[Dataset excerpts — start]

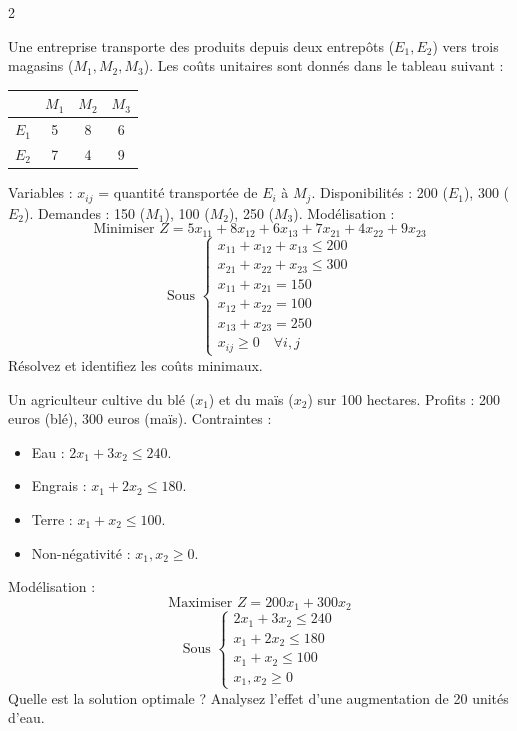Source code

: \begin{multicols}{2}
\begin{exercice}
	Une entreprise transporte des produits depuis deux entrepôts (\(E_1, E_2\)) vers trois magasins (\(M_1, M_2, M_3\)). Les coûts unitaires sont donnés dans le tableau suivant :
	\begin{center}
		\begin{tabular}{c|ccc}
			& \(M_1\) & \(M_2\) & \(M_3\) \\
			\hline
			\(E_1\) & 5 & 8 & 6 \\
			\(E_2\) & 7 & 4 & 9 \\
		\end{tabular}
	\end{center}
	Variables : \(x_{ij}\) = quantité transportée de \(E_i\) à \(M_j\). Disponibilités : 200 (\(E_1\)), 300 (\(E_2\)). Demandes : 150 (\(M_1\)), 100 (\(M_2\)), 250 (\(M_3\)).
	Modélisation :
	\[
	\text{Minimiser } Z = 5x_{11} + 8x_{12} + 6x_{13} + 7x_{21} + 4x_{22} + 9x_{23}
	\]
	\[
	\text{Sous } \begin{cases}
	x_{11} + x_{12} + x_{13} \leq 200 \\
	x_{21} + x_{22} + x_{23} \leq 300 \\
	x_{11} + x_{21} = 150 \\
	x_{12} + x_{22} = 100 \\
	x_{13} + x_{23} = 250 \\
	x_{ij} \geq 0 \quad \forall i,j
	\end{cases}
	\]
	Résolvez et identifiez les coûts minimaux.
\end{exercice}

\begin{exercice}
	Un agriculteur cultive du blé (\(x_1\)) et du maïs (\(x_2\)) sur 100 hectares. Profits : 200 euros (blé), 300 euros (maïs). Contraintes :
	\begin{itemize}
		\item Eau : \(2x_1 + 3x_2 \leq 240\).
		\item Engrais : \(x_1 + 2x_2 \leq 180\).
		\item Terre : \(x_1 + x_2 \leq 100\).
		\item Non-négativité : \(x_1, x_2 \geq 0\).
	\end{itemize}
	Modélisation :
	\[
	\text{Maximiser } Z = 200x_1 + 300x_2
	\]
	\[
	\text{Sous } \begin{cases}
	2x_1 + 3x_2 \leq 240 \\
	x_1 + 2x_2 \leq 180 \\
	x_1 + x_2 \leq 100 \\
	x_1, x_2 \geq 0
	\end{cases}
	\]
	Quelle est la solution optimale ? Analysez l'effet d'une augmentation de 20 unités d'eau.
\end{exercice}


\end{multicols}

[Dataset excerpts — finish]

# Problem description:
The listing above is to be retyped exactly, with all pictures left out.

# Solution for this exercise:
Source code

: \begin{multicols}{2}
\begin{exercice}
	Une entreprise transporte des produits depuis deux entrepôts (\(E_1, E_2\)) vers trois magasins (\(M_1, M_2, M_3\)). Les coûts unitaires sont donnés dans le tableau suivant :
	\begin{center}
		\begin{tabular}{c|ccc}
			& \(M_1\) & \(M_2\) & \(M_3\) \\
			\hline
			\(E_1\) & 5 & 8 & 6 \\
			\(E_2\) & 7 & 4 & 9 \\
		\end{tabular}
	\end{center}
	Variables : \(x_{ij}\) = quantité transportée de \(E_i\) à \(M_j\). Disponibilités : 200 (\(E_1\)), 300 (\(E_2\)). Demandes : 150 (\(M_1\)), 100 (\(M_2\)), 250 (\(M_3\)).
	Modélisation :
	\[
	\text{Minimiser } Z = 5x_{11} + 8x_{12} + 6x_{13} + 7x_{21} + 4x_{22} + 9x_{23}
	\]
	\[
	\text{Sous } \begin{cases}
	x_{11} + x_{12} + x_{13} \leq 200 \\
	x_{21} + x_{22} + x_{23} \leq 300 \\
	x_{11} + x_{21} = 150 \\
	x_{12} + x_{22} = 100 \\
	x_{13} + x_{23} = 250 \\
	x_{ij} \geq 0 \quad \forall i,j
	\end{cases}
	\]
	Résolvez et identifiez les coûts minimaux.
\end{exercice}

\begin{exercice}
	Un agriculteur cultive du blé (\(x_1\)) et du maïs (\(x_2\)) sur 100 hectares. Profits : 200 euros (blé), 300 euros (maïs). Contraintes :
	\begin{itemize}
		\item Eau : \(2x_1 + 3x_2 \leq 240\).
		\item Engrais : \(x_1 + 2x_2 \leq 180\).
		\item Terre : \(x_1 + x_2 \leq 100\).
		\item Non-négativité : \(x_1, x_2 \geq 0\).
	\end{itemize}
	Modélisation :
	\[
	\text{Maximiser } Z = 200x_1 + 300x_2
	\]
	\[
	\text{Sous } \begin{cases}
	2x_1 + 3x_2 \leq 240 \\
	x_1 + 2x_2 \leq 180 \\
	x_1 + x_2 \leq 100 \\
	x_1, x_2 \geq 0
	\end{cases}
	\]
	Quelle est la solution optimale ? Analysez l'effet d'une augmentation de 20 unités d'eau.
\end{exercice}


\end{multicols}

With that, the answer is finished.